Assignment: For the string "nodes", find every matching line in the records and copy it.

┌────────

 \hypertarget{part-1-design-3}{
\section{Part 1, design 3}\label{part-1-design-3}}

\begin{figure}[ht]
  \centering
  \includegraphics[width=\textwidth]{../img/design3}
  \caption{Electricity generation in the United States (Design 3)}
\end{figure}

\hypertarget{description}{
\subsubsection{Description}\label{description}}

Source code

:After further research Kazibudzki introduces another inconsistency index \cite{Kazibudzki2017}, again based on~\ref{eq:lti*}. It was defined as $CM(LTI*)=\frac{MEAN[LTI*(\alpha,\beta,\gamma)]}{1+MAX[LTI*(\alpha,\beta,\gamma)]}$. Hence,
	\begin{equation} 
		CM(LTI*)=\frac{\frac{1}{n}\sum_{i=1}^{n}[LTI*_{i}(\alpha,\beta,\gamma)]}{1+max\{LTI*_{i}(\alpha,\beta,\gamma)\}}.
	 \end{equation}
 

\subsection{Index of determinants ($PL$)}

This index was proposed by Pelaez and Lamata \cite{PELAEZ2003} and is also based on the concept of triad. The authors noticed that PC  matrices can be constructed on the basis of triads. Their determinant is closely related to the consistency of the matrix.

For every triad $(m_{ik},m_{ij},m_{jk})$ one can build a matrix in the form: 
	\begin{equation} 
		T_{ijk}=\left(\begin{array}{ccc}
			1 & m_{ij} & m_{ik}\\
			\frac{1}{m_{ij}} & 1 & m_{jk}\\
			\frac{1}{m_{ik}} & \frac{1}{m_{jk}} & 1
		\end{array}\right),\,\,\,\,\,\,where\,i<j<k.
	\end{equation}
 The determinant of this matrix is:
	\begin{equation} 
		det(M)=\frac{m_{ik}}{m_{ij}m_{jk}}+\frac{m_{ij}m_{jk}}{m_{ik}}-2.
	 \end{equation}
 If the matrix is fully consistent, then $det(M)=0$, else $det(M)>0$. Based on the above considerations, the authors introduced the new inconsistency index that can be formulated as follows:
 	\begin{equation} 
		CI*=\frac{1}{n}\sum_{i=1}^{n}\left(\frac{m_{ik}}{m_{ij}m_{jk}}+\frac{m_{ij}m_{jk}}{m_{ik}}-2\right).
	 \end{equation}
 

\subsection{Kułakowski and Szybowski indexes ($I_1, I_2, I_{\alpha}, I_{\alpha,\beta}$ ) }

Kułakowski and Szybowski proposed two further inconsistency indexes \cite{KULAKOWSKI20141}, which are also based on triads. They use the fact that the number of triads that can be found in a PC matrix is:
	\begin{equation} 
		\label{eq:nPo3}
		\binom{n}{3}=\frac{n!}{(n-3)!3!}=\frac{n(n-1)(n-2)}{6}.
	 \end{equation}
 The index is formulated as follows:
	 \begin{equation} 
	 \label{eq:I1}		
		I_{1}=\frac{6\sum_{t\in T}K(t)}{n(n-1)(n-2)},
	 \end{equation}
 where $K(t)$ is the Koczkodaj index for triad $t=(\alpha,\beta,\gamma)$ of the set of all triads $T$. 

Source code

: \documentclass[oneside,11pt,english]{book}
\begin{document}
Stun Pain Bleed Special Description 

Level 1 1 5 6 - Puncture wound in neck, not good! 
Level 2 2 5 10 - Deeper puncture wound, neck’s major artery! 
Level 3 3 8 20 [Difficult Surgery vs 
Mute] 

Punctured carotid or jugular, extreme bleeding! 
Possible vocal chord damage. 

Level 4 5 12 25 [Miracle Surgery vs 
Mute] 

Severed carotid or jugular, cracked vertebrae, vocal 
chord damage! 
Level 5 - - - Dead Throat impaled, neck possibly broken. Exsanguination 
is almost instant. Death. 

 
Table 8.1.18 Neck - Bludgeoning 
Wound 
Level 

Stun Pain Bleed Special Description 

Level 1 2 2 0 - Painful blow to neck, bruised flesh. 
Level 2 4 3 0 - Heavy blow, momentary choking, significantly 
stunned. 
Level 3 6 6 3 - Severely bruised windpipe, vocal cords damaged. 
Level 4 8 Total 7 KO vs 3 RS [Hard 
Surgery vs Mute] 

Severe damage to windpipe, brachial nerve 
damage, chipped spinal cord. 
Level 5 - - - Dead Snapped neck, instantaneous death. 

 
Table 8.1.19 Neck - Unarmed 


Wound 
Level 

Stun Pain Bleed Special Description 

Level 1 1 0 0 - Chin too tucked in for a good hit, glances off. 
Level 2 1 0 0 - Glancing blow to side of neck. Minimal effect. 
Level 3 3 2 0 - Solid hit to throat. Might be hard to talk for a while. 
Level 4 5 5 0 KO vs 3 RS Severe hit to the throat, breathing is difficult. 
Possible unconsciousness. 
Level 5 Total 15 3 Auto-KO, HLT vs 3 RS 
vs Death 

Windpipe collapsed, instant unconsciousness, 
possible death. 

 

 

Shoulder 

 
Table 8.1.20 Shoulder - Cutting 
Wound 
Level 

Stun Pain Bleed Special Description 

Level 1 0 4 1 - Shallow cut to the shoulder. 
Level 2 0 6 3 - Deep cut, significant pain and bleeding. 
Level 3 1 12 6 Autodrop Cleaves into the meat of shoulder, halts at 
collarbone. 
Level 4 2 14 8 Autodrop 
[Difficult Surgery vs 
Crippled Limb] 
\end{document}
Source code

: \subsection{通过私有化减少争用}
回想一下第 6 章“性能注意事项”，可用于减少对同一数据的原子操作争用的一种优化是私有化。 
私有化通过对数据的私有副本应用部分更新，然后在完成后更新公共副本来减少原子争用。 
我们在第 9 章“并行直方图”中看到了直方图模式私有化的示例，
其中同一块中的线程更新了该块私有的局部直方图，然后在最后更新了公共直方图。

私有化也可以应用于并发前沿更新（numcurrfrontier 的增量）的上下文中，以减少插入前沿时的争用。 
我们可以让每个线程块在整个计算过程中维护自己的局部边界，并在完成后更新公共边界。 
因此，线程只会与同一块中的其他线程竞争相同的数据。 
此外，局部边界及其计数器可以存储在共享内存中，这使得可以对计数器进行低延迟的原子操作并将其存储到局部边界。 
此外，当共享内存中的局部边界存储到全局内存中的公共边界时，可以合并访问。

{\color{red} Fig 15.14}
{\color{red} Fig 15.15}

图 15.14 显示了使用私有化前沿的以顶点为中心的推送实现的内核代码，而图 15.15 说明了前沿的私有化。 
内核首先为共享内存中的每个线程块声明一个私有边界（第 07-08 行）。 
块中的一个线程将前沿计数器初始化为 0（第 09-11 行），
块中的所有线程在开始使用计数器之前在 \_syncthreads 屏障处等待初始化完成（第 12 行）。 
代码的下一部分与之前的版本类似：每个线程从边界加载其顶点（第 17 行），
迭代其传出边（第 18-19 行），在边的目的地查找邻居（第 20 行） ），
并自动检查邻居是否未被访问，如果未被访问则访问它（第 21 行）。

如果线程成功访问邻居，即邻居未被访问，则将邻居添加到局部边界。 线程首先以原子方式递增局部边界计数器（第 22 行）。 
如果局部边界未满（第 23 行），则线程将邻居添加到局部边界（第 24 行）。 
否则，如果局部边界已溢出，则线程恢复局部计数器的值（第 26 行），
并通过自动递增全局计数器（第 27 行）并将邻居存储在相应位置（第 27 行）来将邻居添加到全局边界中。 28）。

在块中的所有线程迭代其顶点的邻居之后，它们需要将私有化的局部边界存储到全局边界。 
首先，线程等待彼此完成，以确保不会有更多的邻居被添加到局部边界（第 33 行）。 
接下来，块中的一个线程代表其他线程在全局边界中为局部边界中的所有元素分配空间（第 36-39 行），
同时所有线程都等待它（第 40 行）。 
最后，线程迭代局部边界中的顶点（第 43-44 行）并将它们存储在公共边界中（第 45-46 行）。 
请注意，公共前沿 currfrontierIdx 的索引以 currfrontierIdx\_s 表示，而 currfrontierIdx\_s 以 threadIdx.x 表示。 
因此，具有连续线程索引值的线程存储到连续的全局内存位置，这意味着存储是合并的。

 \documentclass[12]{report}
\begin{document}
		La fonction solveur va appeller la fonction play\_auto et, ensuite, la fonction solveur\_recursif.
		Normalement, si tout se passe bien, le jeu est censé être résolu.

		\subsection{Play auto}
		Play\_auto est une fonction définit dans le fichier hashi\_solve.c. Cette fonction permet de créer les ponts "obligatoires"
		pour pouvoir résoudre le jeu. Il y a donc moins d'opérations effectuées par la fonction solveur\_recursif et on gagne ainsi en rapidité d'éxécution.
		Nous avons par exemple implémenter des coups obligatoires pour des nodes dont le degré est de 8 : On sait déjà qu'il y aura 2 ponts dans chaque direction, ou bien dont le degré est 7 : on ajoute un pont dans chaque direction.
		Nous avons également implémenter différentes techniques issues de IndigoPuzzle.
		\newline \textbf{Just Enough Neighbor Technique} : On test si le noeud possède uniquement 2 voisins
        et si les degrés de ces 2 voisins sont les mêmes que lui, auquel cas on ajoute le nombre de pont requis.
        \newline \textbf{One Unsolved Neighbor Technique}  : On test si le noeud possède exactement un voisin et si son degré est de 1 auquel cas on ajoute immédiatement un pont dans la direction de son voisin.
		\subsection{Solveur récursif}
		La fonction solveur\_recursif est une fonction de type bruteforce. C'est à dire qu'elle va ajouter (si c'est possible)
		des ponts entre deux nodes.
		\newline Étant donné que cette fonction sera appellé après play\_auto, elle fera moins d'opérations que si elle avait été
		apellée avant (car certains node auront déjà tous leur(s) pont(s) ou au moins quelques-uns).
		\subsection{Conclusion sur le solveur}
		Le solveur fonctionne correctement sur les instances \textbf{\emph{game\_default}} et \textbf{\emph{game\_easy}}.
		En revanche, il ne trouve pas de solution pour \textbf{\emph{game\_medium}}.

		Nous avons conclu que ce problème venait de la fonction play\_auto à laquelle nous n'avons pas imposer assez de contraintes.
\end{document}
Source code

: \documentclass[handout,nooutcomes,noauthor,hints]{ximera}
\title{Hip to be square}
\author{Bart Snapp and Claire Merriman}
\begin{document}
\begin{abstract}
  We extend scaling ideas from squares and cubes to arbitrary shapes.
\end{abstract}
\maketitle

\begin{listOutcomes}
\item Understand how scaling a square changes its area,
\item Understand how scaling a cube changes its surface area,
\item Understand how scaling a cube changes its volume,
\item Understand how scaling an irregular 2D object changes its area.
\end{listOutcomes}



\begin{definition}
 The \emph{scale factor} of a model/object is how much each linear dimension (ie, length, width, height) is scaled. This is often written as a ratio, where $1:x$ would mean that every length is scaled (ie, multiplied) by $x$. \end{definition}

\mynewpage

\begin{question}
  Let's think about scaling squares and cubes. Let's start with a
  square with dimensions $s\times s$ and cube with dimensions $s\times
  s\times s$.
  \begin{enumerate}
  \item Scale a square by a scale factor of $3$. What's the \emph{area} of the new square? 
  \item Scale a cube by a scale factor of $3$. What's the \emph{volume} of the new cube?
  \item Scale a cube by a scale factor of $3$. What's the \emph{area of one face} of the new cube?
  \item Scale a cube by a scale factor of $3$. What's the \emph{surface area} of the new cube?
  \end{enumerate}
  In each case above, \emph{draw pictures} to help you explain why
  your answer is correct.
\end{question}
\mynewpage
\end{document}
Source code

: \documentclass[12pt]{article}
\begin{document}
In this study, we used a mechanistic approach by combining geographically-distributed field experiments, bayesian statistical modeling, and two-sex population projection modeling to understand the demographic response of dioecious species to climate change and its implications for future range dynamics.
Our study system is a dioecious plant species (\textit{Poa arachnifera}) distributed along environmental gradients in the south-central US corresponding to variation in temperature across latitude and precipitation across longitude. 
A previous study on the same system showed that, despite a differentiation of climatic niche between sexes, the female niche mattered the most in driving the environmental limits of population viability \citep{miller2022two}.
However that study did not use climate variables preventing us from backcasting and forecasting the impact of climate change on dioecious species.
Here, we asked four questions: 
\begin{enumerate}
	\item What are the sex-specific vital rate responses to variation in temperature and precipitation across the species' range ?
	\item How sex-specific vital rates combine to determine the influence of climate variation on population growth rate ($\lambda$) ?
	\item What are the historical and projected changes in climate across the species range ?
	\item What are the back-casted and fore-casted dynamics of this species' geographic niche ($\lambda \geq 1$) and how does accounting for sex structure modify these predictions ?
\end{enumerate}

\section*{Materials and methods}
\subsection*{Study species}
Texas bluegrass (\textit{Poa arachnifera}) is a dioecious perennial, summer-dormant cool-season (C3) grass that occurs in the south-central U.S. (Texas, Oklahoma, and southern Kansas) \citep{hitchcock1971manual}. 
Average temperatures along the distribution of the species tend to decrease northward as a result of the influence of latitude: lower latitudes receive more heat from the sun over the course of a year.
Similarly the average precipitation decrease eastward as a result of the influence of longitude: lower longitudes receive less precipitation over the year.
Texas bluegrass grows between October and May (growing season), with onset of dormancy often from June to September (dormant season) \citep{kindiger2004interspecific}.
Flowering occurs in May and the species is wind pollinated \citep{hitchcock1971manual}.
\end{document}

└────────

Task solution:
		Nous avons par exemple implémenter des coups obligatoires pour des nodes dont le degré est de 8 : On sait déjà qu'il y aura 2 ponts dans chaque direction, ou bien dont le degré est 7 : on ajoute un pont dans chaque direction.
		des ponts entre deux nodes.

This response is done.